* [WHAT THE TASK ASKS]:
Using the word "design" as the filter, copy each matching line from the records.

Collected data
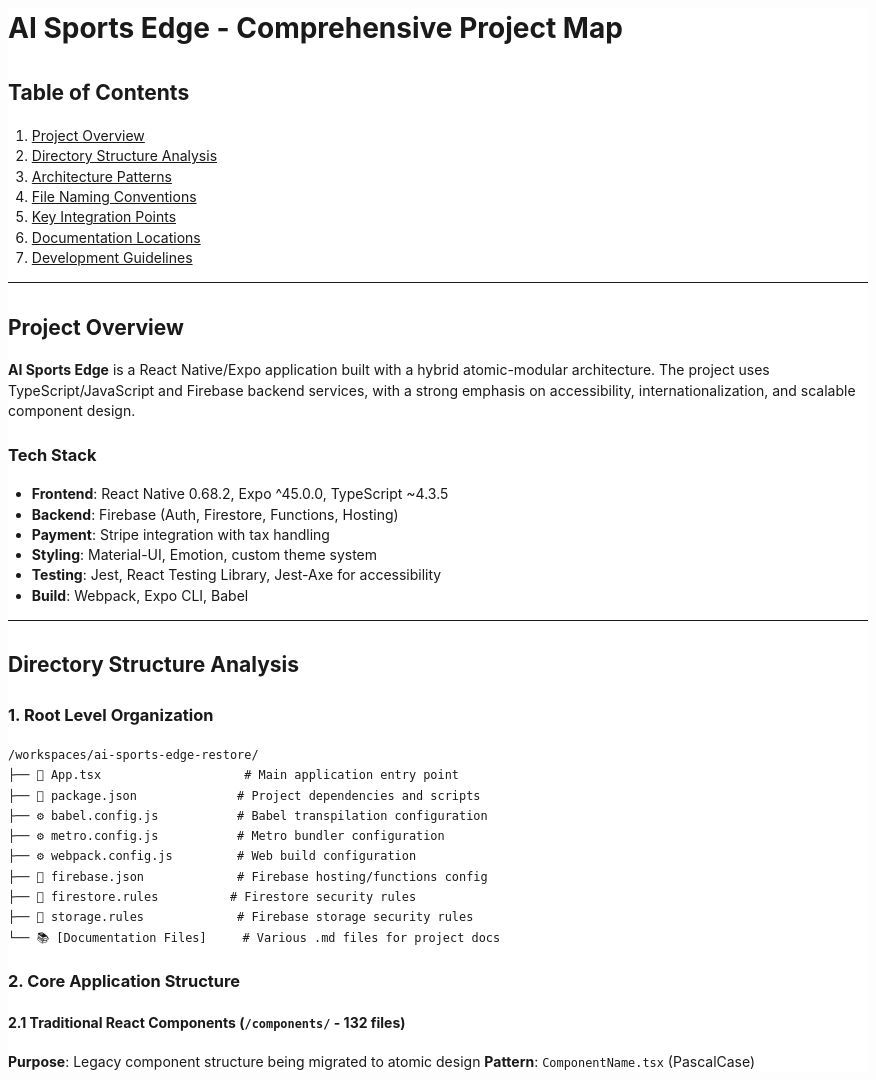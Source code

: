 # AI Sports Edge - Comprehensive Project Map

## Table of Contents
1. [Project Overview](#project-overview)
2. [Directory Structure Analysis](#directory-structure-analysis)
3. [Architecture Patterns](#architecture-patterns)
4. [File Naming Conventions](#file-naming-conventions)
5. [Key Integration Points](#key-integration-points)
6. [Documentation Locations](#documentation-locations)
7. [Development Guidelines](#development-guidelines)

---

## Project Overview

**AI Sports Edge** is a React Native/Expo application built with a hybrid atomic-modular architecture. The project uses TypeScript/JavaScript and Firebase backend services, with a strong emphasis on accessibility, internationalization, and scalable component design.

### Tech Stack
- **Frontend**: React Native 0.68.2, Expo ^45.0.0, TypeScript ~4.3.5
- **Backend**: Firebase (Auth, Firestore, Functions, Hosting)
- **Payment**: Stripe integration with tax handling
- **Styling**: Material-UI, Emotion, custom theme system
- **Testing**: Jest, React Testing Library, Jest-Axe for accessibility
- **Build**: Webpack, Expo CLI, Babel

---

## Directory Structure Analysis

### 1. Root Level Organization

```
/workspaces/ai-sports-edge-restore/
├── 📱 App.tsx                    # Main application entry point
├── 📄 package.json              # Project dependencies and scripts
├── ⚙️ babel.config.js           # Babel transpilation configuration
├── ⚙️ metro.config.js           # Metro bundler configuration
├── ⚙️ webpack.config.js         # Web build configuration
├── 🔧 firebase.json             # Firebase hosting/functions config
├── 🔧 firestore.rules          # Firestore security rules
├── 🔧 storage.rules             # Firebase storage security rules
└── 📚 [Documentation Files]     # Various .md files for project docs
```

### 2. Core Application Structure

#### 2.1 Traditional React Components (`/components/` - 132 files)
**Purpose**: Legacy component structure being migrated to atomic design
**Pattern**: `ComponentName.tsx` (PascalCase)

* [TASK SOLUTION]:
**AI Sports Edge** is a React Native/Expo application built with a hybrid atomic-modular architecture. The project uses TypeScript/JavaScript and Firebase backend services, with a strong emphasis on accessibility, internationalization, and scalable component design.
**Purpose**: Legacy component structure being migrated to atomic design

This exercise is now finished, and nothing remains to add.